A large French military or coastguard vessel tracked it across the bay, preventing it crossing to the UK.
But unusually it turned towards the shore and, from the dunes which line the coast here, a group of around 40 more migrants emerged and walked briskly towards it.
The police had been patrolling the beach and tried to stop them but most ignored the armed officers and started climbing onto the inflatable.
Others struggled to start a tiny outboard engine, and more worked to turn the boat and point it towards the UK.
We counted 67 people, some without life vests. Children were lifted and placed into the middle of the vessel. A man with a walking stick was turned away.
The French police made no attempt to stop it. Some officers turned to us, angry that we were there, suggesting we had known in advance what was going to happen.
We were questioned and our ID checked, as the migrants climbed aboard the boat in the shallows behind us.
It is possible our presence stopped them using knives to slash the boat, deflate it and potentially pitch the migrants into the water. This happens regularly.

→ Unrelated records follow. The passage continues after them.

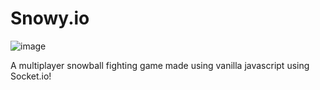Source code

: # Snowy.io
![image](https://github.com/Sreyas-R/Snowy.io/assets/106061786/afb4f620-7304-459d-9ebe-06f08c75f63a)

A multiplayer snowball fighting game made using vanilla javascript using Socket.io!


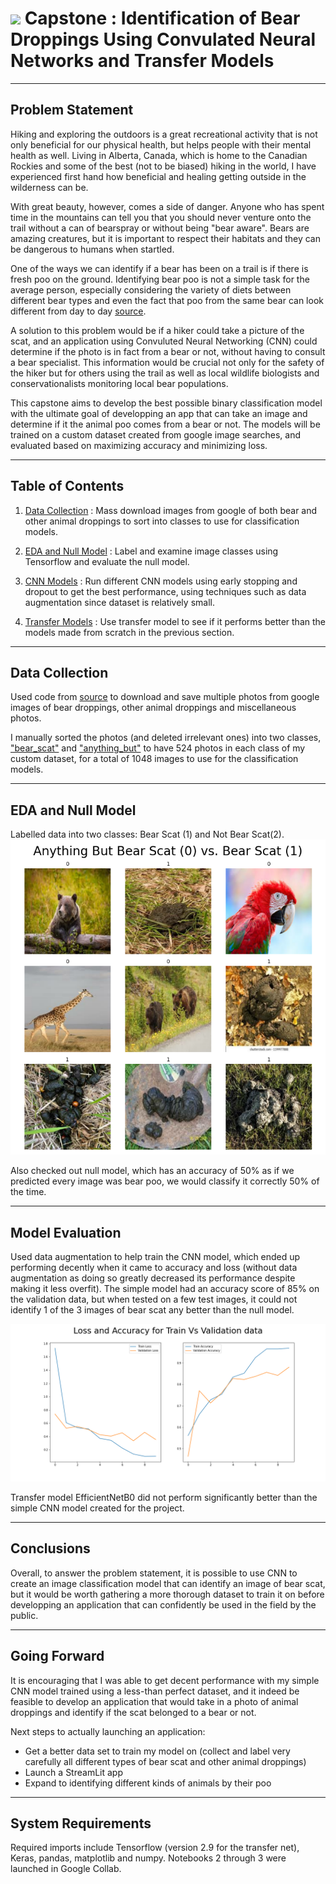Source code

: # ![](https://ga-dash.s3.amazonaws.com/production/assets/logo-9f88ae6c9c3871690e33280fcf557f33.png) Capstone : Identification of Bear Droppings Using Convulated Neural Networks and Transfer Models

---
## Problem Statement

Hiking and exploring the outdoors is a great recreational activity that is not only beneficial for our physical health, but helps people with their mental health as well. Living in Alberta, Canada, which is home to the Canadian Rockies and some of the best (not to be biased) hiking in the world, I have experienced first hand how beneficial and healing getting outside in the wilderness can be.

With great beauty, however, comes a side of danger. Anyone who has spent time in the mountains can tell you that you should never venture onto the trail without a can of bearspray or without being "bear aware". Bears are amazing creatures, but it is important to respect their habitats and they can be dangerous to humans when startled. 

One of the ways we can identify if a bear has been on a trail is if there is fresh poo on the ground. Identifying bear poo is not a simple task for the average person, especially considering the variety of diets between different bear types and even the fact that poo from the same bear can look different from day to day [source](https://www.nps.gov/yose/blogs/the-scoop-on-bear-poop.htm#:~:text=In%20the%20spring%2C%20bears%20eat,berries%20and%20apple%20pieces%20visible). 

A solution to this problem would be if a hiker could take a picture of the scat, and an application using Convuluted Neural Networking (CNN) could determine if the photo is in fact from a bear or not, without having to consult a bear specialist. This information would be crucial not only for the safety of the hiker but for others using the trail as well as local wildlife biologists and conservationalists monitoring local bear populations.

This capstone aims to develop the best possible binary classification model with the ultimate goal of developping an app that can take an image and determine if it the animal poo comes from  a bear or not. The models will be trained on a custom dataset created from google image searches, and evaluated based on maximizing accuracy and minimizing loss.

---

## Table of Contents

1. [Data Collection](https://git.generalassemb.ly/makenajones/Capstone/blob/main/code/01_data_collection.ipynb) : Mass download images from google of both bear and other animal droppings to sort into classes to use for classification models.

2. [EDA and Null Model](https://git.generalassemb.ly/makenajones/Capstone/blob/main/code/02_EDA_and_Null_Model.ipynb) :  Label and examine image classes using Tensorflow and evaluate the null model. 

3. [CNN Models](https://git.generalassemb.ly/makenajones/Capstone/blob/main/code/03_CNN_models.ipynb) : Run different CNN models using early stopping and dropout to get the best performance, using techniques such as data augmentation since dataset is relatively small.

4. [Transfer Models](https://git.generalassemb.ly/makenajones/Capstone/blob/main/code/04_Transfer_Model.ipynb) : Use transfer model to see if it performs better than the models made from scratch in the previous section.

---

## Data Collection

Used code from [source](https://python.plainenglish.io/how-to-automatically-download-bulk-images-for-your-dataset-using-python-f1efffba7a03) to download and save multiple photos from google images of bear droppings, other animal droppings and miscellaneous photos.

I manually sorted the photos (and deleted irrelevant ones) into two classes, ["bear_scat"](https://github.com/MakenaJones/CNN_Classification_Bear_Scat/tree/main/images/bear_scat) and ["anything_but"](https://github.com/MakenaJones/CNN_Classification_Bear_Scat/tree/main/images/anything_but) to have 524 photos in each class of my custom dataset, for a total of 1048 images to use for the classification models. 

---

## EDA and Null Model

Labelled data into two classes: Bear Scat (1) and Not Bear Scat(2).
![image](https://github.com/MakenaJones/CNN_Classification_Bear_Scat/blob/main/figures/bearpoo_vs_not.png)

Also checked out null model, which has an accuracy of 50% as if we predicted every image was bear poo, we would classify it correctly 50% of the time.
   
---

## Model Evaluation

Used data augmentation to help train the CNN model, which ended up performing decently when it came to accuracy and loss (without data augmentation as doing so greatly decreased its performance despite making it less overfit). The simple model had an accuracy score of 85% on the validation data, but when tested on a few test images, it could not identify 1 of the 3 images of bear scat any better than the null model.

![plot](https://github.com/MakenaJones/CNN_Classification_Bear_Scat/blob/main/figures/no_augmentation_plot.png)

Transfer model EfficientNetB0 did not perform significantly better than the simple CNN model created for the project.

---
## Conclusions

Overall, to answer the problem statement, it is possible to use CNN to create an image classification model that can identify an image of bear scat, but it would be worth gathering a more thorough dataset to train it on before developping an application that can confidently be used in the field by the public.

--- 
## Going Forward

It is encouraging that I was able to get decent performance with my simple CNN model trained using a less-than perfect dataset, and it indeed be feasible to develop an application that would take in a photo of animal droppings and identify if the scat belonged to a bear or not.

Next steps to actually launching an application:

* Get a better data set to train my model on (collect and label very carefully all different types of bear scat and other animal droppings)
* Launch a StreamLit app
* Expand to identifying different kinds of animals by their poo

---

## System Requirements
Required imports include Tensorflow (version 2.9 for the transfer net), Keras, pandas, matplotlib and numpy. Notebooks 2 through 3 were launched in Google Collab.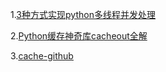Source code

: 1.[3种方式实现python多线程并发处理](https://blog.csdn.net/w13707470416/article/details/85202117)

2.[Python缓存神奇库cacheout全解](https://blog.csdn.net/weixin_40907382/article/details/79510666)

3.[cache-github](https://github.com/beautifulmonkey/Cache)








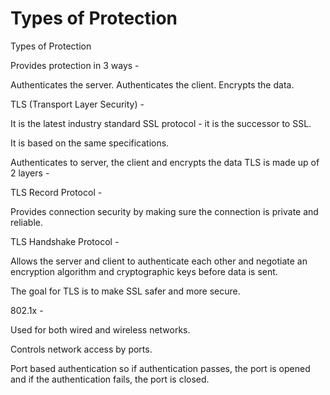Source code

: # Types of Protection

Types of Protection

Provides protection in 3 ways -

Authenticates the server. Authenticates the client. Encrypts the data.

TLS \(Transport Layer Security\) -

It is the latest industry standard SSL protocol - it is the successor to SSL.

It is based on the same specifications.

Authenticates to server, the client and encrypts the data TLS is made up of 2 layers -

TLS Record Protocol -

Provides connection security by making sure the connection is private and reliable.

TLS Handshake Protocol -

Allows the server and client to authenticate each other and negotiate an encryption algorithm and cryptographic keys before data is sent.

The goal for TLS is to make SSL safer and more secure.

802.1x -

Used for both wired and wireless networks.

Controls network access by ports.

Port based authentication so if authentication passes, the port is opened and if the authentication fails, the port is closed.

This beach is walking distance from encampments near Gravelines and migrants try every night to hide in the dunes, avoid the police and run to the water’s edge with inflatable boats.
They are aware of the UK government’s new legislation and the possibility they might make it to the UK only to be sent to Rwanda to make an asylum claim, which could only result in them being given permission to live there, not Britain.
South Sudanese migrants have told the BBC that Rwanda is so close to their home country they could have far more easily travelled there had they wanted to.
But the UK is the draw. Family links, the language.
At an established group of camps, South Sudanese and Somali migrants asked a series of questions about how the government’s Rwanda policy will work.
Many did not appreciate that if they were sent to the country to make an asylum application they would not be able to return to the UK.
One Somali man told me he was intent on getting out of mainland Europe without giving his fingerprints because he might be told he should have claimed asylum at that point, rather than in the UK.
Another said that he would take his own life if he made it across the Channel and then the government tried to remove him to Rwanda.
But there were glances and raised eyebrows as we explained the new legal situation they faced. The new law may have some effect, even this close to the Channel.
But none of them said they would be dissuaded. They had travelled too far, many for months through northern Africa, Turkey and Europe.